U.S. women were browbeaten into shaving underarm hair by a sustained marketing assault that began in 1915. (Leg hair came later.) The aim of the Great Underarm Campaign was to inform American womanhood of a problem that till then it didn’t know it had, namely unsightly underarm hair.
To be sure, women had been concerned about the appearance of their hair since time immemorial, but (sensibly) only the stuff you could see. Prior to World War I this meant scalp and, for an unlucky few, facial hair. Around 1915, however, sleeveless dresses became popular, opening up a whole new field of female vulnerability for marketers to exploit.
The underarm campaign began in May, 1915, in Harper’s Bazaar, a magazine aimed at the upper crust. The first ad “featured a waist-up photograph of a young woman who appears to be dressed in a slip with a toga-like outfit covering one shoulder. Her arms are arched over her head revealing perfectly clear armpits. The first part of the ad read ‘Summer Dress and Modern Dancing combine to make necessary the removal of objectionable hair.’” [see above image]
Within three months, the once-shocking term “underarm” was being used. A few ads mentioned hygiene as a motive for getting rid of hair, but most appealed strictly to the ancient yearning to be hip. “The Woman of Fashion says the underarm must be as smooth as the face,” read a typical pitch.
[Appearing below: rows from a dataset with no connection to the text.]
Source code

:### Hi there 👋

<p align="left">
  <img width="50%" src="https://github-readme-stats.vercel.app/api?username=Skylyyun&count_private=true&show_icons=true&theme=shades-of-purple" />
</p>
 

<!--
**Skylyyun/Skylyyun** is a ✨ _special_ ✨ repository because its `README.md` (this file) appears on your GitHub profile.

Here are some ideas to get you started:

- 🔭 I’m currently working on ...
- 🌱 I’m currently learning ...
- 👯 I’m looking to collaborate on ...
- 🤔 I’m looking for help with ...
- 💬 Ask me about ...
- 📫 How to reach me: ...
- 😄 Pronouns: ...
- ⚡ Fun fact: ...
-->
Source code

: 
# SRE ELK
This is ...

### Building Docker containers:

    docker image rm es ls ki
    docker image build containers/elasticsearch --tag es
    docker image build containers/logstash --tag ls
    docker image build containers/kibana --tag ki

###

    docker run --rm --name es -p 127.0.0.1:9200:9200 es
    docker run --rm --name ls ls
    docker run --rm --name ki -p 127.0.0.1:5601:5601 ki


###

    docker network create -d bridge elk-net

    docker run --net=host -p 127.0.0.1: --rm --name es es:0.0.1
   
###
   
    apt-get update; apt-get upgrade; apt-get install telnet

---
The budding obsession with underarm hair drifted down to the proles fairly slowly, roughly matching the widening popularity of sheer and sleeveless dresses. Antiarm hair ads began appearing in middlebrow McCall’s in 1917. Women’s razors and depilatories didn’t show up in the Sears Roebuck catalog until 1922, the same year the company began offering dresses with sheer sleeves. By then the underarm battle was largely won. Advertisers no longer felt compelled to explain the need for their products but could concentrate simply on distinguishing themselves from their competitors.